The Proposal. In ancient Jewish culture a man initiated the process of getting married by pledging his life to his prospective bride on the condition that she will accept his offer and reciprocate his love and pledge. This is what God does toward us in Christ. Jesus’ incarnation, ministry and death on our behalf is God’s declaration of love toward us. Yet, God doesn’t pledge his life toward us on the condition that we reciprocate. Rather, “while we were yet sinners Christ died for us’ (Rom. 5:8). God makes the ultimate sacrifice up front, in hopes that this will win the heart of his potential bride and she will reciprocate. Christ’s sacrifice is thus God’s invitation to join him at “the marriage supper of the lamb.”
Saying Yes. A marriage is entered into only when the prospective bride accepts the invitation and pledges her life to the groom. It’s true that in many ancient cultures, including ancient Jewish culture, women could be forced to marry men they didn’t want to marry. But coerced marriages are an unfortunate consequence of the world’s oppression and do not reflect God’s ideal. Because love must be freely chosen, God wants a bride who voluntarily pledges her life to him in response to loving sacrifice. We begin to belong to our heavenly bridegroom the moment we genuinely say “yes” to his proposal by pledging to reciprocate his love and surrender our life over to him.
The Betrothal Ceremony. Almost all covenants in the Bible begin with a public ceremony. This was certainly true of first century Jewish marriages. While a full wedding ceremony wouldn’t take place for some time, it was expected that the couple would publicly declare their covenant pledges in a betrothal ceremony soon after the woman accepted the proposal.
This is the role baptism plays in the believer’s life. In baptism an individual publicly declares their faith in Christ and pledges to live as a faithful covenant partner within the community of God’s collective bride, the church.
The Betrothal Period. Ancient Jewish couples were betrothed to one another for one or more years before they had a wedding ceremony and consummated their marriage. Yet, this betrothal period was not anything like modern “engagements” that can be easily called of. The betrothal period was a time when the bride and groom were supposed to prepare themselves for the life they were going to soon share together. The husband often went away and prepared a home for the future family while the woman would engage in practices that prepared her for her future life as a wife and mother.
This betrothal period is presupposed in many of Jesus’ teachings, such as his parable about the virgins who hadn’t prepared themselves for the returning bridegroom. Jesus was also alluding to this betrothal period when he told his disciple’s that he was “going away to prepare a place for them” so that they could always be where he was (Jn. 14). Once he’d made his declaration of love and pledge of life by dying on the cross, he would have to go away and prepare a place for he and his bride to live together. This betrothal period is also presupposed in the New Testament’s teaching about the need for the bride to “make herself ready” (Rev. 19).
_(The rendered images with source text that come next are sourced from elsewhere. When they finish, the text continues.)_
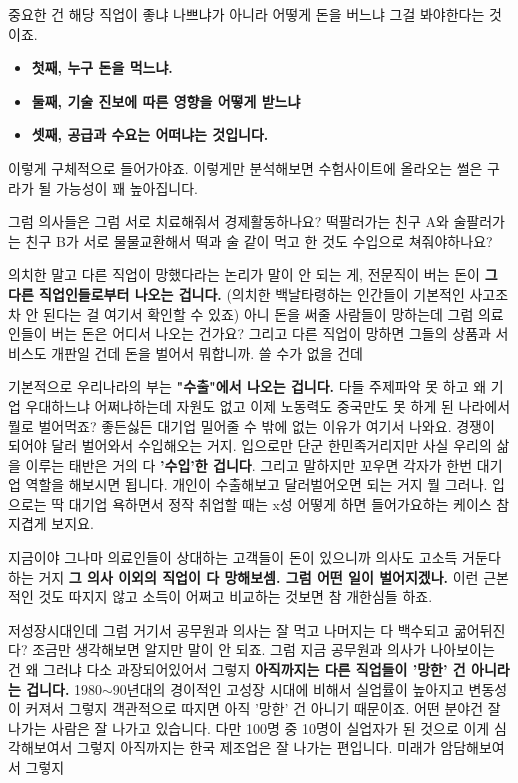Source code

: 중요한 건 해당 직업이 좋냐 나쁘냐가 아니라 어떻게 돈을 버느냐 그걸 봐야한다는 것이죠.
\begin{itemize}
    \item \textbf{첫째, 누구 돈을 먹느냐.}
    \item \textbf{둘째, 기술 진보에 따른 영향을 어떻게 받느냐}
    \item \textbf{셋째, 공급과 수요는 어떠냐는 것입니다.}
\end{itemize}
이렇게 구체적으로 들어가야죠. 이렇게만 분석해보면 수험사이트에 올라오는 썰은 구라가 될 가능성이 꽤 높아집니다.
\vspace{5mm}

그럼 의사들은 그럼 서로 치료해줘서 경제활동하나요?
떡팔러가는 친구 A와 술팔러가는 친구 B가 서로 물물교환해서 떡과 술 같이 먹고 한 것도 수입으로 쳐줘야하나요?
\vspace{5mm}

의치한 말고 다른 직업이 망했다라는 논리가 말이 안 되는 게, 전문직이 버는 돈이 \textbf{그 다른 직업인들로부터 나오는 겁니다.}
(의치한 백날타령하는 인간들이 기본적인 사고조차 안 된다는 걸 여기서 확인할 수 있죠)
아니 돈을 써줄 사람들이 망하는데 그럼 의료인들이 버는 돈은 어디서 나오는 건가요?
그리고 다른 직업이 망하면 그들의 상품과 서비스도 개판일 건데 돈을 벌어서 뭐합니까. 쓸 수가 없을 건데
\vspace{5mm}

기본적으로 우리나라의 부는 \textbf{"수출"에서 나오는 겁니다.}
다들 주제파악 못 하고 왜 기업 우대하느냐 어쩌냐하는데 자원도 없고 이제 노동력도 중국만도 못 하게 된 나라에서 뭘로 벌어먹죠?
좋든싫든 대기업 밀어줄 수 밖에 없는 이유가 여기서 나와요. 경쟁이 되어야 달러 벌어와서 수입해오는 거지.
입으로만 단군 한민족거리지만 사실 우리의 삶을 이루는 태반은 거의 다 \textbf{'수입'한 겁니다}.
그리고 말하지만 꼬우면 각자가 한번 대기업 역할을 해보시면 됩니다. 개인이 수출해보고 달러벌어오면 되는 거지 뭘 그러나.
입으로는 딱 대기업 욕하면서 정작 취업할 때는 x성 어떻게 하면 들어가요하는 케이스 참 지겹게 보지요.
\vspace{5mm}

지금이야 그나마 의료인들이 상대하는 고객들이 돈이 있으니까 의사도 고소득 거둔다하는 거지
\textbf{그 의사 이외의 직업이 다 망해보셈. 그럼 어떤 일이 벌어지겠나.}
이런 근본적인 것도 따지지 않고 소득이 어쩌고 비교하는 것보면 참 개한심들 하죠.
\vspace{5mm}

저성장시대인데 그럼 거기서 공무원과 의사는 잘 먹고 나머지는 다 백수되고 굶어뒤진다?
조금만 생각해보면 알지만 말이 안 되죠.
그럼 지금 공무원과 의사가 나아보이는 건 왜 그러냐
다소 과장되어있어서 그렇지 \textbf{아직까지는 다른 직업들이 '망한' 건 아니라는 겁니다.}
1980$\sim$90년대의 경이적인 고성장 시대에 비해서 실업률이 높아지고 변동성이 커져서 그렇지
객관적으로 따지면 아직 '망한' 건 아니기 때문이죠. 어떤 분야건 잘 나가는 사람은 잘 나가고 있습니다.
다만 100명 중 10명이 실업자가 된 것으로 이게 심각해보여서 그렇지 아직까지는 한국 제조업은 잘 나가는 편입니다.
미래가 암담해보여서 그렇지
\vspace{5mm}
The Betrothal Gift. It was customary for a first century Jewish groom to express the sincerity of his pledge to his newly betrothed bride by giving her a precious gift. It was the bride’s assurance while her groom was away that he would indeed return for her.
Jesus gives us the precious betrothal gift of the Holy Spirit (John 16). Jesus knows we cannot prepare ourselves for his return on our own, so he places his own Spirit inside of us to empower us and teach us how to live in his ways. He also doesn’t want us to feel abandoned or distressed in his absence, so he gives us “the Comforter” (John 16:7) who is the assurance of our future inheritance in Christ (Eph 1:14).
The Consummation of the Marriage. Finally, when the home was prepared and the bride had made herself ready, the groom would return for his bride. The whole community would engage in a magnificent wedding celebration and the couple would consummate their marriage and become “one flesh.” Given the marriage framework of the New Testament’s understanding of our relationship with God, we’re not surprised to discover that this is precisely how heaven is depicted in the book of Revelation.
After witnessing a symbolic portrayal of Gods’ victory over the Powers, John heard a multitude proclaiming:
Hallelujah! For our Lord God Almighty reigns.
Let us rejoice and be glad
and give him glory!
For the wedding of the Lamb has come,
and his bride has made herself ready (Rev. 19:6-7).
This was followed by an angel telling John, “Write: ‘Blessed are those who are invited to the wedding supper of the Lamb!’” (Rev. 19: 9).